A few days before the Caledonia left, Samuel Vetch told Paterson that he would stay in New York. "He acquainted me that he designed to stay there this winter, and that in the meantime he would look after the effects put ashore to satisfy Messers Wenham and Delancey, and that by that means he would be in readiness to go back to the Colony." Paterson disapproved of the proposal, but since they were the only Councillors left he had no power to influence the man's decision.

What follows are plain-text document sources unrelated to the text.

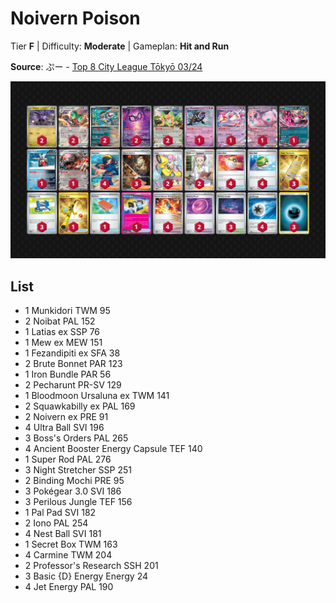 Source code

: # Noivern Poison

Tier **F** | Difficulty: **Moderate** | Gameplan: **Hit and Run**

**Source**: ぷー - [Top 8 City League Tōkyō 03/24](https://limitlesstcg.com/decks/list/jp/34687)

![decklist](../../!Images/Standard/16SVI-JTG/Noivern%20Poison.png)

## List
* 1 Munkidori TWM 95
* 2 Noibat PAL 152
* 1 Latias ex SSP 76
* 1 Mew ex MEW 151
* 1 Fezandipiti ex SFA 38
* 2 Brute Bonnet PAR 123
* 1 Iron Bundle PAR 56
* 2 Pecharunt PR-SV 129
* 1 Bloodmoon Ursaluna ex TWM 141
* 2 Squawkabilly ex PAL 169
* 2 Noivern ex PRE 91
* 4 Ultra Ball SVI 196
* 3 Boss's Orders PAL 265
* 4 Ancient Booster Energy Capsule TEF 140
* 1 Super Rod PAL 276
* 3 Night Stretcher SSP 251
* 2 Binding Mochi PRE 95
* 3 Pokégear 3.0 SVI 186
* 3 Perilous Jungle TEF 156
* 1 Pal Pad SVI 182
* 2 Iono PAL 254
* 4 Nest Ball SVI 181
* 1 Secret Box TWM 163
* 4 Carmine TWM 204
* 2 Professor's Research SSH 201
* 3 Basic {D} Energy Energy 24
* 4 Jet Energy PAL 190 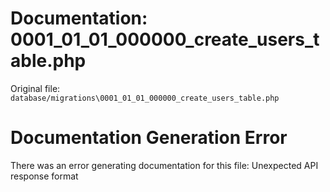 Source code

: # Documentation: 0001_01_01_000000_create_users_table.php

Original file: `database/migrations\0001_01_01_000000_create_users_table.php`

# Documentation Generation Error

There was an error generating documentation for this file: Unexpected API response format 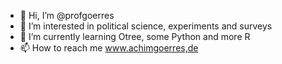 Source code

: - 👋 Hi, I’m @profgoerres
- 👀 I’m interested in political science, experiments and surveys
- 🌱 I’m currently learning Otree, some Python and more R
- 📫 How to reach me www.achimgoerres,de

<!---
profgoerres/profgoerres is a ✨ special ✨ repository because its `README.md` (this file) appears on your GitHub profile.
You can click the Preview link to take a look at your changes.
--->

Piety was the best policy, Vetch had written to his brother William, and sincere honesty the surest way to honour. He could have added that opportunity boldly seized, and wisely exploited, was the surest way to prosperity. It is probable, even at this moment, that he had no intention of returning to Caledonia, though he was prepared to serve the Company while its interests served him. He had looked upon New England and liked what he had seen, both in general and in particular. That particular was his cousin by marriage, Margaret Livingstone. Her father, Robert Livingstone, was one of the most powerful Scots in New York, with a great estate on the east bank of the Hudson and a merchant-house connected by marriage and contract with such influential families as the Van Cortlands, Van Rensselaers and Delanceys. It was Livingstone who had given the Scots credit when their ships arrived, and had provisioned the Caledonia for its departure. Though he had done this for profit, he also considered it his duty as a political opponent of Bellamont, and a moral obligation to those kinsmen who had served on Darien. One of them, a nephew, was Andrew Livingstone, the surgeon of the Dolphin.